1. Technical Field
The present disclosure relates to a resin composition for printed circuit board, a prepreg for printed circuit board, an insulating substrate, a metal-clad laminate, a printed circuit board, magnesium oxide, and a method for manufacturing magnesium oxide.
2. Description of the Related Art
There is a demand for electronic devices to be reduced in size and weight. On the other hand, with an increase in the information processing amount of electronic devices, it is required to enhance performance of the electronic devices. In order to meet these demands, it is required to improve mounting technologies, such as high integration of electronic components such as semiconductor devices to be installed in electronic devices, and densification and multilayering of wirings.
For example, it is required to more densely mount electronic components on a printed circuit board. In the case of a printed circuit board having electronic components densely mounted thereon, a heat amount generated in per unit area is increased. Further, the use of electronic components having a relatively large amount of heat generation, for example, LEDs (light emitting diodes) results in a significant increase in heat generation.
In order to reduce defects due to the increased heat generation, it is necessary to improve the heat dissipation characteristics of the printed circuit board.
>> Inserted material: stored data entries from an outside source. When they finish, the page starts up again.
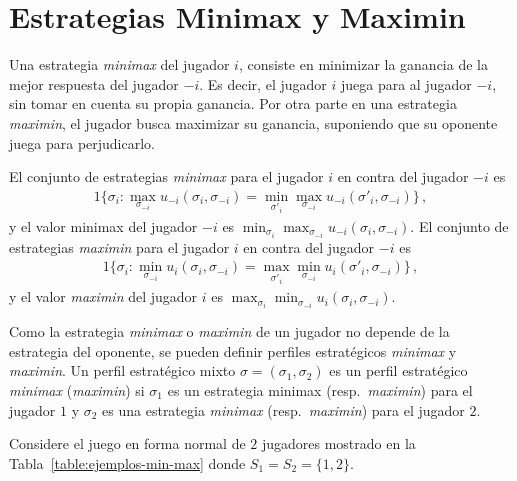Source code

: \chapter{Estrategias Minimax y Maximin}
\label{apex:chapter:estrategias}

Una estrategia \textit{minimax} del jugador $i$, consiste en minimizar la ganancia de la mejor respuesta del jugador $-i$. Es decir, el jugador $i$ juega para  al jugador $-i$, sin tomar en cuenta su propia ganancia. Por otra parte en una estrategia \textit{maximin}, el jugador busca maximizar su ganancia, suponiendo que su oponente juega para perjudicarlo.

\begin{definition}
El conjunto de estrategias \textit{minimax} para el jugador $i$ en contra del jugador $-i$ es
\begin{alignat}{1}
\{ \sigma_i : \max_{\sigma_{-i}}u_{-i}(\sigma_i, \sigma_{-i}) = \min_{\sigma'_i}{\max_{\sigma_{-i}} u_{-i}(\sigma'_i, \sigma_{-i})} \}\,,
\end{alignat}
y el valor minimax del jugador $-i$ es $\min_{\sigma_i}{\max_{\sigma_{-i}}{u_{-i}(\sigma_i, \sigma_{-i})}}$.
El conjunto de estrategias \textit{maximin} para el jugador $i$ en contra del jugador $-i$ es
\begin{alignat}{1}
\{ \sigma_i : \min_{\sigma_{-i}}u_i(\sigma_i, \sigma_{-i}) = \max_{\sigma'_i}{\min_{\sigma_{-i}} u_i(\sigma'_i, \sigma_{-i})} \}\,,
\end{alignat}
y el valor \textit{maximin} del jugador $i$ es $\max_{\sigma_i}{\min_{\sigma_{-i}}{u_i(\sigma_i, \sigma_{-i})}}$.
\end{definition}

Como la estrategia \textit{minimax} o \textit{maximin} de un jugador no depende de la estrategia del oponente, se pueden definir perfiles estratégicos \textit{minimax} y \textit{maximin}. Un perfil estratégico mixto $\sigma = (\sigma_1, \sigma_2)$ es un perfil estratégico \textit{minimax} (\textit{maximin}) si $\sigma_1$ es un estrategia minimax (resp.\ \textit{maximin}) para el jugador $1$ y $\sigma_2$ es una estrategia \textit{minimax} (resp.\ \textit{maximin}) para el jugador $2$.

\begin{example}
\label{ex:ejemplos-min-max}
Considere el juego en forma normal de $2$ jugadores mostrado en la Tabla~\ref{table:ejemplos-min-max} donde $S_1 = S_2 = \{1, 2\}$.
\end{example}

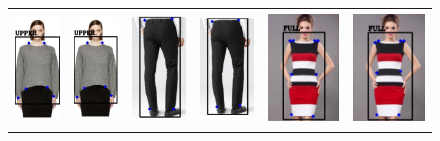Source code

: \documentclass[conference]{IEEEtran}
\begin{document}
\begin{figure}
\centering
\begin{tabular} {cccccc}
{\includegraphics[align=c, width = 0.5in, height= 3cm]{images/gt_1.png}} & 
{\includegraphics[align=c, width = 0.5in, height= 3cm]{images/p_1.png}} &
{\includegraphics[align=c, width = 0.6in, height= 3cm]{images/gt_2.PNG}} &
{\includegraphics[align=c, width = 0.6in, height= 3cm]{images/p_2.PNG}} &
{\includegraphics[align=c, width = 0.8in, height= 3cm]{images/gt_3.PNG}} & 
{\includegraphics[align=c, width = 0.8in, height= 3cm]{images/p_3.PNG}}\\

\end{tabular}
\end{figure}
\end{document}
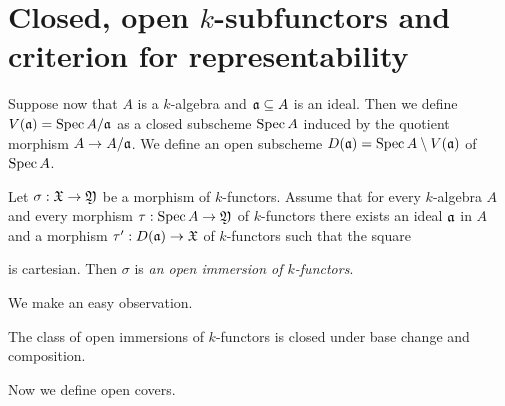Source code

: \section{Closed, open $k$-subfunctors and criterion for representability}
\noindent
Suppose now that $A$ is a $k$-algebra and $\mathfrak{a}\subseteq A$ is an ideal. Then we define $V(\mathfrak{a}) = \mathrm{Spec}\, A/\mathfrak{a}$ as a closed subscheme $\mathrm{Spec}\, A$ induced by the quotient morphism $A\rightarrow A/\mathfrak{a}$. We define an open subscheme $D(\mathfrak{a}) = \mathrm{Spec}\, A\setminus V(\mathfrak{a})$ of $\mathrm{Spec}\, A$.

\begin{definition}
Let $\sigma:{\mathfrak X}\rightarrow {\mathfrak Y}$ be a morphism of $k$-functors. Assume that for every $k$-algebra $A$ and every morphism $\tau:\mathrm{Spec}\, A \rightarrow {\mathfrak Y}$ of $k$-functors there exists an ideal $\mathfrak{a}$ in $A$ and a morphism $\tau':D(\mathfrak{a})\rightarrow {\mathfrak X}$ of $k$-functors such that the square
\begin{center}
\end{center}
is cartesian. Then $\sigma$ is \textit{an open immersion of $k$-functors}.
\end{definition}
\noindent
We make an easy observation.

\begin{fact}\label{fact:open_immersions_are_closed_under_base_change_and_composition}
The class of open immersions of $k$-functors is closed under base change and composition.
\end{fact}
\noindent
Now we define open covers.

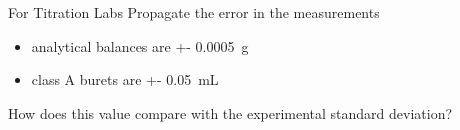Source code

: \documentclass[notes=hide]{beamer}
\begin{document}


\begin{frame}[t]{For Titration Labs}
	Propagate the error in the measurements
		\begin{itemize}
			\item analytical balances are \SI{+-
				0.0005}{\gram}
			\item class A burets are \SI{+-
				0.05}{\milli\liter}
		\end{itemize}

	How does this value compare with the experimental standard
			deviation?
\end{frame}
\end{document}
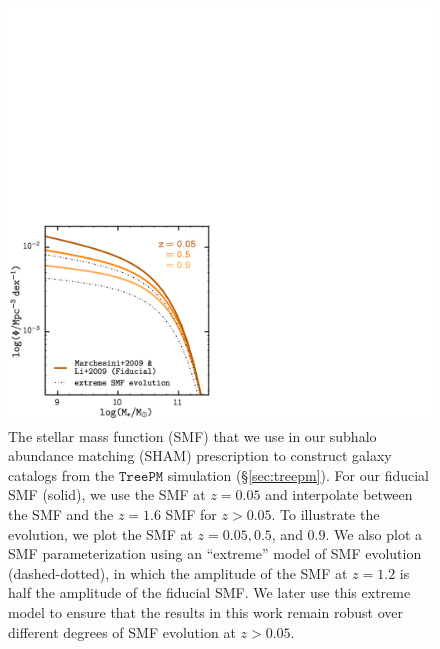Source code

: \begin{figure}
\begin{center}
\includegraphics[width=\textwidth]{figs/cenq/SMF_evol.pdf}
\caption{The stellar mass function (SMF) that we use in 
our subhalo abundance matching (SHAM) prescription to construct 
galaxy catalogs from the \cite{Wetzel:2013aa} $\mathtt{TreePM}$ 
simulation (\S \ref{sec:treepm}). For our fiducial 
SMF (solid), we use the \cite{Li:2009aa} SMF at $z = 0.05$ and 
interpolate between the \cite{Li:2009aa} SMF and the 
\cite{Marchesini:2009aa} $z = 1.6$ SMF for $z > 0.05$. To illustrate 
the evolution, we plot the SMF at $z=0.05, 0.5$, and $0.9$.
We also plot a SMF parameterization using an ``extreme''
model of SMF evolution (dashed-dotted), in which the amplitude
of the SMF at $z = 1.2$ is half the amplitude of the fiducial SMF. 
We later use this extreme model to ensure that the results in this 
work remain robust over different degrees of SMF evolution at 
$z > 0.05$.}
\label{fig:smf_evol}
\end{center}
\end{figure}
In order to improve the heat dissipation characteristics of the printed circuit board, there is proposed a way of blending a resin component for forming a printed-wiring board with magnesium oxide having high thermal conductivity as an inorganic filler. The magnesium oxide has not only high thermal conductivity but also excellent electrical insulation. Thus, blending of the resin component with the magnesium oxide as an inorganic filler allows for improvement in product stability such as increased insulation between wirings as well as increased heat dissipation of the printed circuit board.
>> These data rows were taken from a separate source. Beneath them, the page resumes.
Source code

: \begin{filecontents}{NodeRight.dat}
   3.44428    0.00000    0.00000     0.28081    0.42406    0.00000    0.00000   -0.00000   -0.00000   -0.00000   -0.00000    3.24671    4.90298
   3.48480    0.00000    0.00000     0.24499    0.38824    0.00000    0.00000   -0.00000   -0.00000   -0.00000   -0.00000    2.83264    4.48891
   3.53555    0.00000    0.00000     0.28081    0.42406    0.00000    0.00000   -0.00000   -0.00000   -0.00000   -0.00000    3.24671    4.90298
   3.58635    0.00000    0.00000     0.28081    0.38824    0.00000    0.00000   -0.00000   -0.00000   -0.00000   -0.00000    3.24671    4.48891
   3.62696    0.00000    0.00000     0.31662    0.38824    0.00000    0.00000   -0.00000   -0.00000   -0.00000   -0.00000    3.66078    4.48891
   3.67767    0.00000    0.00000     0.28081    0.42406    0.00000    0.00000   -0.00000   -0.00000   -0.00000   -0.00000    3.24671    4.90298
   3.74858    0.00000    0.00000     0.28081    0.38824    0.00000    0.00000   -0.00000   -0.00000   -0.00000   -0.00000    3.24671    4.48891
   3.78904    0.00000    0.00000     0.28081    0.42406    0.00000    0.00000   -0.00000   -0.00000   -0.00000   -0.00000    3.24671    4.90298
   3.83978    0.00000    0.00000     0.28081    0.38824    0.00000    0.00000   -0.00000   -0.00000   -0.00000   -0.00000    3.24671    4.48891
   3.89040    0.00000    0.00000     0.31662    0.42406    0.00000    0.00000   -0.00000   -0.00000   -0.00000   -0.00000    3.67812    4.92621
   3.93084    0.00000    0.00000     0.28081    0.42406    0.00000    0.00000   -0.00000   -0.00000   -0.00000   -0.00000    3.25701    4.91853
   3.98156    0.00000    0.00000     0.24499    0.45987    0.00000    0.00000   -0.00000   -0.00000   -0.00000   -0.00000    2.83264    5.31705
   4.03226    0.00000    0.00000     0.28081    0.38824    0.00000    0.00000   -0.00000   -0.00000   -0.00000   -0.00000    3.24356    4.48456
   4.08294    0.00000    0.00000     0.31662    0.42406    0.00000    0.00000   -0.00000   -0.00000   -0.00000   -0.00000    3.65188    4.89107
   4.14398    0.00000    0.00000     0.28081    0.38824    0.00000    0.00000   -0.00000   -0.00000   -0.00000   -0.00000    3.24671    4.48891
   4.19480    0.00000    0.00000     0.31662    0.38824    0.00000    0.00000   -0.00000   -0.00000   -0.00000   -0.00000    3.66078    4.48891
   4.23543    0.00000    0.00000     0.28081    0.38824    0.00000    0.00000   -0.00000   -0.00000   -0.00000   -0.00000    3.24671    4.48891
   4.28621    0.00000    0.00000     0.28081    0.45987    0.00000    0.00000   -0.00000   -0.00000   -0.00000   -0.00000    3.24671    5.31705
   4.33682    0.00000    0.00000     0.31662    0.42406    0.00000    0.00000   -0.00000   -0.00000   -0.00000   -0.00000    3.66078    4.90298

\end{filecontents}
Magnesium oxide particles are categorized into light-calcined magnesium oxide (about 600° C. to 900° C.) and dead-calcined magnesium oxide (about 1,100° C. to 1,500° C.) in accordance with the calcination temperature. The former is used for utilizing the excellent chemical activity for the neutralization of acids and halogens. One typical example of such use is an acid acceptor for halogenated rubbers such as chloroprene and chlorosulfonated polyethylene. The latter is used for utilizing the excellent physical properties of magnesium oxide particles, i.e., high-melting point (about 2,800° C.), high electrical insulation at high temperature, translucency over a wide wavelength range, and high thermal conductivity. Specifically, the latter is used in articles which take advantage of the excellent physical properties of magnesium oxide particles, such as a heat-resistant container, a heat-resistant component, a heat insulating material, an integrated circuit (IC) substrate, a lens, a sodium lamp container, a sheath heater, a filler for resin compositions, and a polishing material.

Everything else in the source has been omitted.